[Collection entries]
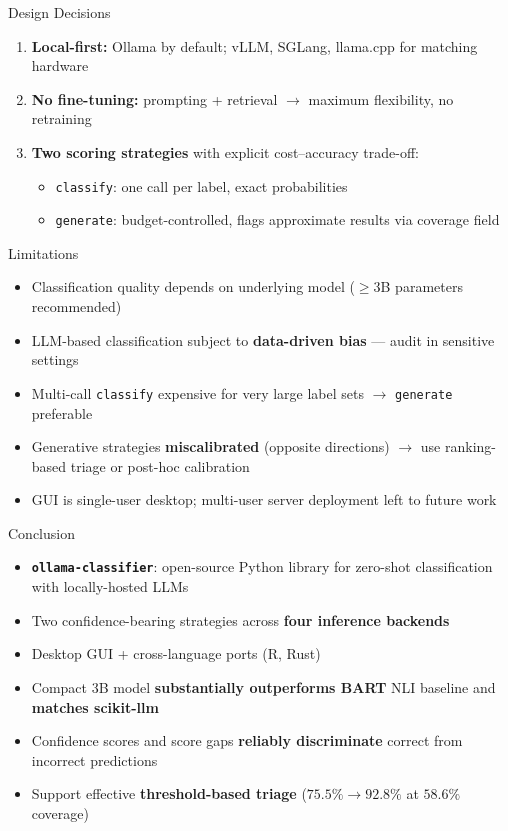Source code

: \documentclass[aspectratio=169,11pt]{beamer}
\begin{document}
\begin{frame}{Design Decisions}
  \begin{enumerate}
    \item \textbf{Local-first:} Ollama by default; vLLM, SGLang, llama.cpp
          for matching hardware
    \item \textbf{No fine-tuning:} prompting + retrieval $\to$ maximum
          flexibility, no retraining
    \item \textbf{Two scoring strategies} with explicit cost--accuracy
          trade-off:
          \begin{itemize}
            \item \texttt{classify}: one call per label, exact probabilities
            \item \texttt{generate}: budget-controlled, flags approximate
                  results via coverage field
          \end{itemize}
  \end{enumerate}
\end{frame}

\begin{frame}{Limitations}
  \begin{itemize}
    \item Classification quality depends on underlying model ($\geq 3$B
          parameters recommended)
    \item LLM-based classification subject to \textbf{data-driven bias} —
          audit in sensitive settings
    \item Multi-call \texttt{classify} expensive for very large label sets
          $\to$ \texttt{generate} preferable
    \item Generative strategies \textbf{miscalibrated} (opposite directions)
          $\to$ use ranking-based triage or post-hoc calibration
    \item GUI is single-user desktop; multi-user server deployment left to
          future work
  \end{itemize}
\end{frame}

\begin{frame}{Conclusion}
  \begin{itemize}
    \item \textbf{\texttt{ollama-classifier}}: open-source Python library for
          zero-shot classification with locally-hosted LLMs
    \item Two confidence-bearing strategies across \textbf{four inference
          backends}
    \item Desktop GUI + cross-language ports (R, Rust)
    \item Compact 3B model \textbf{substantially outperforms BART} NLI
          baseline and \textbf{matches scikit-llm}
    \item Confidence scores and score gaps \textbf{reliably discriminate}
          correct from incorrect predictions
    \item Support effective \textbf{threshold-based triage}
          ($75.5\% \to 92.8\%$ at $58.6\%$ coverage)
  \end{itemize}

\end{frame}
\end{document}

• _Task goal_: Could you print all of the entries exactly, skipping the images?

• _Solution_:
Source code

: \documentclass[aspectratio=169,11pt]{beamer}
\begin{document}
\begin{frame}{Design Decisions}
  \begin{enumerate}
    \item \textbf{Local-first:} Ollama by default; vLLM, SGLang, llama.cpp
          for matching hardware
    \item \textbf{No fine-tuning:} prompting + retrieval $\to$ maximum
          flexibility, no retraining
    \item \textbf{Two scoring strategies} with explicit cost--accuracy
          trade-off:
          \begin{itemize}
            \item \texttt{classify}: one call per label, exact probabilities
            \item \texttt{generate}: budget-controlled, flags approximate
                  results via coverage field
          \end{itemize}
  \end{enumerate}
\end{frame}

\begin{frame}{Limitations}
  \begin{itemize}
    \item Classification quality depends on underlying model ($\geq 3$B
          parameters recommended)
    \item LLM-based classification subject to \textbf{data-driven bias} —
          audit in sensitive settings
    \item Multi-call \texttt{classify} expensive for very large label sets
          $\to$ \texttt{generate} preferable
    \item Generative strategies \textbf{miscalibrated} (opposite directions)
          $\to$ use ranking-based triage or post-hoc calibration
    \item GUI is single-user desktop; multi-user server deployment left to
          future work
  \end{itemize}
\end{frame}

\begin{frame}{Conclusion}
  \begin{itemize}
    \item \textbf{\texttt{ollama-classifier}}: open-source Python library for
          zero-shot classification with locally-hosted LLMs
    \item Two confidence-bearing strategies across \textbf{four inference
          backends}
    \item Desktop GUI + cross-language ports (R, Rust)
    \item Compact 3B model \textbf{substantially outperforms BART} NLI
          baseline and \textbf{matches scikit-llm}
    \item Confidence scores and score gaps \textbf{reliably discriminate}
          correct from incorrect predictions
    \item Support effective \textbf{threshold-based triage}
          ($75.5\% \to 92.8\%$ at $58.6\%$ coverage)
  \end{itemize}

\end{frame}
\end{document}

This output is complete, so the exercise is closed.